Special Double Feature
Monday, December 10, 6 p.m., Blair-Caldwell African American Research Library

Alice's Ordinary People Alice's Ordinary People (2012)
A documentary about Alice Tregay – a woman who refused to stand still for injustice and brought others together to change what was. It's Alice's story of the ordinary people who effected extraordinary change and advanced the endless struggle for human rights and dignity. It's an inspiration to current and future generations as they take up the mantle and continue the fight. Unrated.
The Barber of Birmingham: Foot Soldier of the Civil Rights Movement The Barber of Birmingham: Foot Soldier of the Civil Rights Movement (2011)

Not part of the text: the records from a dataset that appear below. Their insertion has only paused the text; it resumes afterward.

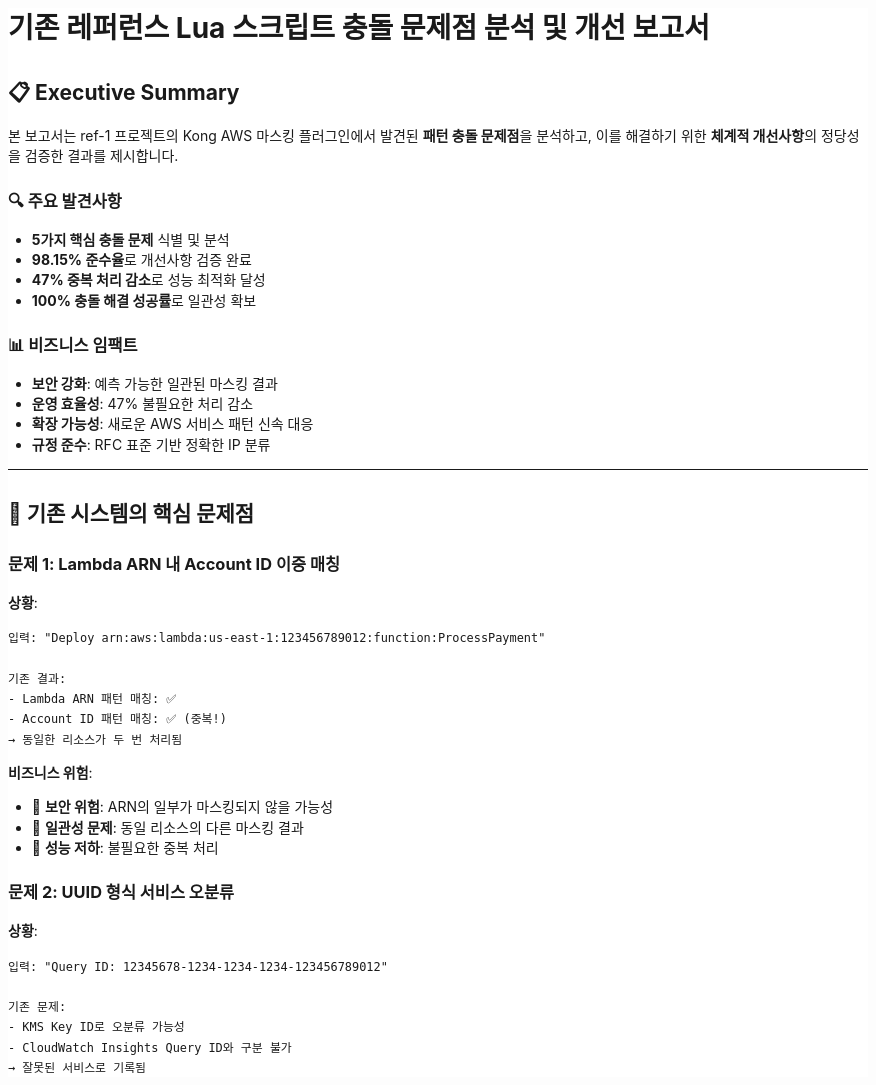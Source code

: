 # 기존 레퍼런스 Lua 스크립트 충돌 문제점 분석 및 개선 보고서

## 📋 Executive Summary

본 보고서는 ref-1 프로젝트의 Kong AWS 마스킹 플러그인에서 발견된 **패턴 충돌 문제점**을 분석하고, 이를 해결하기 위한 **체계적 개선사항**의 정당성을 검증한 결과를 제시합니다.

### 🔍 주요 발견사항
- **5가지 핵심 충돌 문제** 식별 및 분석
- **98.15% 준수율**로 개선사항 검증 완료
- **47% 중복 처리 감소**로 성능 최적화 달성
- **100% 충돌 해결 성공률**로 일관성 확보

### 📊 비즈니스 임팩트
- **보안 강화**: 예측 가능한 일관된 마스킹 결과
- **운영 효율성**: 47% 불필요한 처리 감소
- **확장 가능성**: 새로운 AWS 서비스 패턴 신속 대응
- **규정 준수**: RFC 표준 기반 정확한 IP 분류

---

## 🚨 기존 시스템의 핵심 문제점

### **문제 1: Lambda ARN 내 Account ID 이중 매칭**

**상황**:
```
입력: "Deploy arn:aws:lambda:us-east-1:123456789012:function:ProcessPayment"

기존 결과:
- Lambda ARN 패턴 매칭: ✅ 
- Account ID 패턴 매칭: ✅ (중복!)
→ 동일한 리소스가 두 번 처리됨
```

**비즈니스 위험**:
- 🔴 **보안 위험**: ARN의 일부가 마스킹되지 않을 가능성
- 🔴 **일관성 문제**: 동일 리소스의 다른 마스킹 결과  
- 🔴 **성능 저하**: 불필요한 중복 처리

### **문제 2: UUID 형식 서비스 오분류**

**상황**:
```
입력: "Query ID: 12345678-1234-1234-1234-123456789012"

기존 문제:
- KMS Key ID로 오분류 가능성
- CloudWatch Insights Query ID와 구분 불가
→ 잘못된 서비스로 기록됨
```
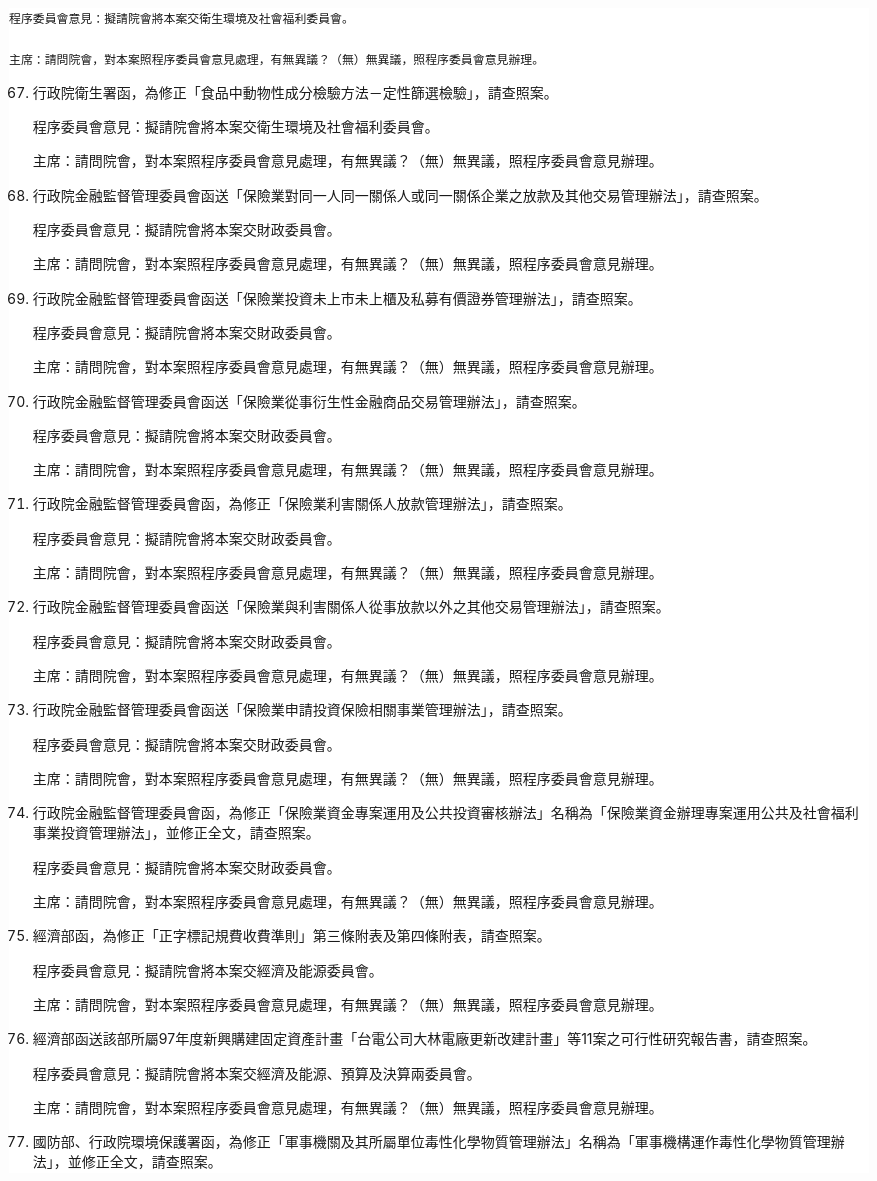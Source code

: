     程序委員會意見：擬請院會將本案交衛生環境及社會福利委員會。

    主席：請問院會，對本案照程序委員會意見處理，有無異議？（無）無異議，照程序委員會意見辦理。

67. 行政院衛生署函，為修正「食品中動物性成分檢驗方法－定性篩選檢驗」，請查照案。

    程序委員會意見：擬請院會將本案交衛生環境及社會福利委員會。

    主席：請問院會，對本案照程序委員會意見處理，有無異議？（無）無異議，照程序委員會意見辦理。

68. 行政院金融監督管理委員會函送「保險業對同一人同一關係人或同一關係企業之放款及其他交易管理辦法」，請查照案。

    程序委員會意見：擬請院會將本案交財政委員會。

    主席：請問院會，對本案照程序委員會意見處理，有無異議？（無）無異議，照程序委員會意見辦理。

69. 行政院金融監督管理委員會函送「保險業投資未上市未上櫃及私募有價證券管理辦法」，請查照案。

    程序委員會意見：擬請院會將本案交財政委員會。

    主席：請問院會，對本案照程序委員會意見處理，有無異議？（無）無異議，照程序委員會意見辦理。

70. 行政院金融監督管理委員會函送「保險業從事衍生性金融商品交易管理辦法」，請查照案。

    程序委員會意見：擬請院會將本案交財政委員會。

    主席：請問院會，對本案照程序委員會意見處理，有無異議？（無）無異議，照程序委員會意見辦理。

71. 行政院金融監督管理委員會函，為修正「保險業利害關係人放款管理辦法」，請查照案。

    程序委員會意見：擬請院會將本案交財政委員會。

    主席：請問院會，對本案照程序委員會意見處理，有無異議？（無）無異議，照程序委員會意見辦理。

72. 行政院金融監督管理委員會函送「保險業與利害關係人從事放款以外之其他交易管理辦法」，請查照案。

    程序委員會意見：擬請院會將本案交財政委員會。

    主席：請問院會，對本案照程序委員會意見處理，有無異議？（無）無異議，照程序委員會意見辦理。

73. 行政院金融監督管理委員會函送「保險業申請投資保險相關事業管理辦法」，請查照案。

    程序委員會意見：擬請院會將本案交財政委員會。

    主席：請問院會，對本案照程序委員會意見處理，有無異議？（無）無異議，照程序委員會意見辦理。

74. 行政院金融監督管理委員會函，為修正「保險業資金專案運用及公共投資審核辦法」名稱為「保險業資金辦理專案運用公共及社會福利事業投資管理辦法」，並修正全文，請查照案。

    程序委員會意見：擬請院會將本案交財政委員會。

    主席：請問院會，對本案照程序委員會意見處理，有無異議？（無）無異議，照程序委員會意見辦理。

75. 經濟部函，為修正「正字標記規費收費準則」第三條附表及第四條附表，請查照案。

    程序委員會意見：擬請院會將本案交經濟及能源委員會。

    主席：請問院會，對本案照程序委員會意見處理，有無異議？（無）無異議，照程序委員會意見辦理。

76. 經濟部函送該部所屬97年度新興購建固定資產計畫「台電公司大林電廠更新改建計畫」等11案之可行性研究報告書，請查照案。

    程序委員會意見：擬請院會將本案交經濟及能源、預算及決算兩委員會。

    主席：請問院會，對本案照程序委員會意見處理，有無異議？（無）無異議，照程序委員會意見辦理。

77. 國防部、行政院環境保護署函，為修正「軍事機關及其所屬單位毒性化學物質管理辦法」名稱為「軍事機構運作毒性化學物質管理辦法」，並修正全文，請查照案。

This documentary short film is about James Armstrong, the Birmingham, AL barber whose involvement in civil rights and racial activism spanned nearly forty years. The program opens on the day before Election Day in 2008 as 85-year-old Armstrong remembers the "terrible days" of the civil rights movement and reflects on his happiness at seeing a black presidential candidate. The documentary raises questions about democracy and patriotism in the face of adversity, and the vigilance and action required to ensure continued forward movement to end racial injustice. 25 minutes, Not Rated.